ASSIGNMENT :: When you reach the line containing "области для улучшения:**" in the records below, start copying exactly, and stop once you have copied the line containing "для хранения данных.".

(Stored data entries)
>>>

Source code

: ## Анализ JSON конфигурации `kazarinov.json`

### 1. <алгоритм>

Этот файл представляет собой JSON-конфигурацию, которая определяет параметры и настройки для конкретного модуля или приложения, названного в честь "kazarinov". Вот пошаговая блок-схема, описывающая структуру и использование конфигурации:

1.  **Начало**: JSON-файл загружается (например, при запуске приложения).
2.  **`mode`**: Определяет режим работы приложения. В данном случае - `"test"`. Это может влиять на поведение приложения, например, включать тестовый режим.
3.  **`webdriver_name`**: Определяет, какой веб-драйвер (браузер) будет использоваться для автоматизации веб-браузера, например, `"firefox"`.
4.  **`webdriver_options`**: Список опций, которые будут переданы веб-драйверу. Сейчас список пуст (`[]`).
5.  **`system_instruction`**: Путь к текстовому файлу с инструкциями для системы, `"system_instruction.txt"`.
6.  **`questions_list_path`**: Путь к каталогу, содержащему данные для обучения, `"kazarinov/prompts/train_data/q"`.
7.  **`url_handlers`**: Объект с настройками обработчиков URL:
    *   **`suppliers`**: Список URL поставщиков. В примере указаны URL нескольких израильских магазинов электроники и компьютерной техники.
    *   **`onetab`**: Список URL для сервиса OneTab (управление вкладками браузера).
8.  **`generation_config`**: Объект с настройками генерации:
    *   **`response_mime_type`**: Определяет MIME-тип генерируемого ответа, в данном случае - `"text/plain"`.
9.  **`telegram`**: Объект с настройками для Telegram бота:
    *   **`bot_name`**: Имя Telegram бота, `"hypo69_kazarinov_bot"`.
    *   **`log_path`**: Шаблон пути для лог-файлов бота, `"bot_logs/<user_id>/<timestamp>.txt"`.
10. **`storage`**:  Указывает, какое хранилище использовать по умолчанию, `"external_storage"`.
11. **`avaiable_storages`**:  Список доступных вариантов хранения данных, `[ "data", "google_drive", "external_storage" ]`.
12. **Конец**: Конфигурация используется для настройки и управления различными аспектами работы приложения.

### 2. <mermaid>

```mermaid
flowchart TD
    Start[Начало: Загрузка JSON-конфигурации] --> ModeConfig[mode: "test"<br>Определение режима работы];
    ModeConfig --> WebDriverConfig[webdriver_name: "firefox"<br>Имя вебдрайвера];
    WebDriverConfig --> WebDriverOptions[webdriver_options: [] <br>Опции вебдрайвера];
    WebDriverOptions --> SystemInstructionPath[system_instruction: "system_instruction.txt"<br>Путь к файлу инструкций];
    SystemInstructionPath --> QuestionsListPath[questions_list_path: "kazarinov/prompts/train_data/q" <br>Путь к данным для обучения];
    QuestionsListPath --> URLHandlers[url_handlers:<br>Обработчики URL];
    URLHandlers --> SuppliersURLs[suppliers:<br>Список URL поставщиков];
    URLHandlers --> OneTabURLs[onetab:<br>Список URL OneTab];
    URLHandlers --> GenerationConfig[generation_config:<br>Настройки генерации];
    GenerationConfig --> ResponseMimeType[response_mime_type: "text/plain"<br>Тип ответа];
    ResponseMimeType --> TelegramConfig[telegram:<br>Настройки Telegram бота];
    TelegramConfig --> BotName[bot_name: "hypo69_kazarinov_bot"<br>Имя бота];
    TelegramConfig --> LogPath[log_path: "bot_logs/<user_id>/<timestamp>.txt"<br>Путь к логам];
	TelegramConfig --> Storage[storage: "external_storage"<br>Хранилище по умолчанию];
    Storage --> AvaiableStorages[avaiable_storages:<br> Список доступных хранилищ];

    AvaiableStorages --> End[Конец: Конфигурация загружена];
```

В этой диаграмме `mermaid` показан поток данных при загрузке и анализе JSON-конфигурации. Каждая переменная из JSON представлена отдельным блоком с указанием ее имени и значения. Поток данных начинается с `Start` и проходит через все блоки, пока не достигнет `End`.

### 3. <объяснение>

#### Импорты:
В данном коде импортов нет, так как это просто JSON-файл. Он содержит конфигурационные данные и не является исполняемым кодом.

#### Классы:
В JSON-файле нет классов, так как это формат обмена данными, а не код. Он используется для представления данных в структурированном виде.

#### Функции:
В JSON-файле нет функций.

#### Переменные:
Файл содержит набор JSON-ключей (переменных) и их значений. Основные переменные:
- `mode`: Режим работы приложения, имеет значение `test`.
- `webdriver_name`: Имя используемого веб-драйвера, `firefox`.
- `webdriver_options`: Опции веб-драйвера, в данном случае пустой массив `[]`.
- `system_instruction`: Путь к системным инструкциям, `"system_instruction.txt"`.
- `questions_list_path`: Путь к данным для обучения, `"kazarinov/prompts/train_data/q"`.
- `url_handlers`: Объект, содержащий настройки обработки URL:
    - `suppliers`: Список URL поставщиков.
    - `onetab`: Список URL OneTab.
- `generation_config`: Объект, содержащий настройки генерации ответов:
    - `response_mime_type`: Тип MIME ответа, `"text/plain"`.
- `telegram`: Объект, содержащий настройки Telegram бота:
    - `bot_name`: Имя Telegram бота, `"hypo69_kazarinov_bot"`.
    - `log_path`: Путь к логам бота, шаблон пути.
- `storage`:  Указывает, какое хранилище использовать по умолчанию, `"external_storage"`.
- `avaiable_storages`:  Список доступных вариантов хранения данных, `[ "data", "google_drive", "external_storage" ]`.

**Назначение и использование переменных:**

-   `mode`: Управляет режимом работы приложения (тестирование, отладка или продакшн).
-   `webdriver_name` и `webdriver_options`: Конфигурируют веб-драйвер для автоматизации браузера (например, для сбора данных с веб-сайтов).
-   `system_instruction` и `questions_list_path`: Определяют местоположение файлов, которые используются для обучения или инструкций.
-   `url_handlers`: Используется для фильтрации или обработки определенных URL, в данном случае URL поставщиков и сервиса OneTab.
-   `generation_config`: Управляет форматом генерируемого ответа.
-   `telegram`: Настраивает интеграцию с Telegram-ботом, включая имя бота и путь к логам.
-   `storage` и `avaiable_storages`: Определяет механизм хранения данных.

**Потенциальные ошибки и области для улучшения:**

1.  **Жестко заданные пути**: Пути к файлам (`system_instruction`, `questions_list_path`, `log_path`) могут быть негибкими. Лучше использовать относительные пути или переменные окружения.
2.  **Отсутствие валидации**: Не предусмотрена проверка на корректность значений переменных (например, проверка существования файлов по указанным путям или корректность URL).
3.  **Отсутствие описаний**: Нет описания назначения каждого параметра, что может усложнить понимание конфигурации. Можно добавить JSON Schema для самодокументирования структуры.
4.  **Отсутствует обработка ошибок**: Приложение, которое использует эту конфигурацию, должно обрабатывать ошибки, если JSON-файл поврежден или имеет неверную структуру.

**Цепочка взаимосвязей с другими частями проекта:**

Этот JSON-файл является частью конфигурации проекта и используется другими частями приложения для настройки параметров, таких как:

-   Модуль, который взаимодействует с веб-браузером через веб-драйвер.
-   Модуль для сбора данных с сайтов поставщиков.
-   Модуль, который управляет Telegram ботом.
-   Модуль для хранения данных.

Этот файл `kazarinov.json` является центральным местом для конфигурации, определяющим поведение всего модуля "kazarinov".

<<<

EXPECTED ANSWER ::
**Потенциальные ошибки и области для улучшения:**

1.  **Жестко заданные пути**: Пути к файлам (`system_instruction`, `questions_list_path`, `log_path`) могут быть негибкими. Лучше использовать относительные пути или переменные окружения.
2.  **Отсутствие валидации**: Не предусмотрена проверка на корректность значений переменных (например, проверка существования файлов по указанным путям или корректность URL).
3.  **Отсутствие описаний**: Нет описания назначения каждого параметра, что может усложнить понимание конфигурации. Можно добавить JSON Schema для самодокументирования структуры.
4.  **Отсутствует обработка ошибок**: Приложение, которое использует эту конфигурацию, должно обрабатывать ошибки, если JSON-файл поврежден или имеет неверную структуру.

**Цепочка взаимосвязей с другими частями проекта:**

Этот JSON-файл является частью конфигурации проекта и используется другими частями приложения для настройки параметров, таких как:

-   Модуль, который взаимодействует с веб-браузером через веб-драйвер.
-   Модуль для сбора данных с сайтов поставщиков.
-   Модуль, который управляет Telegram ботом.
-   Модуль для хранения данных.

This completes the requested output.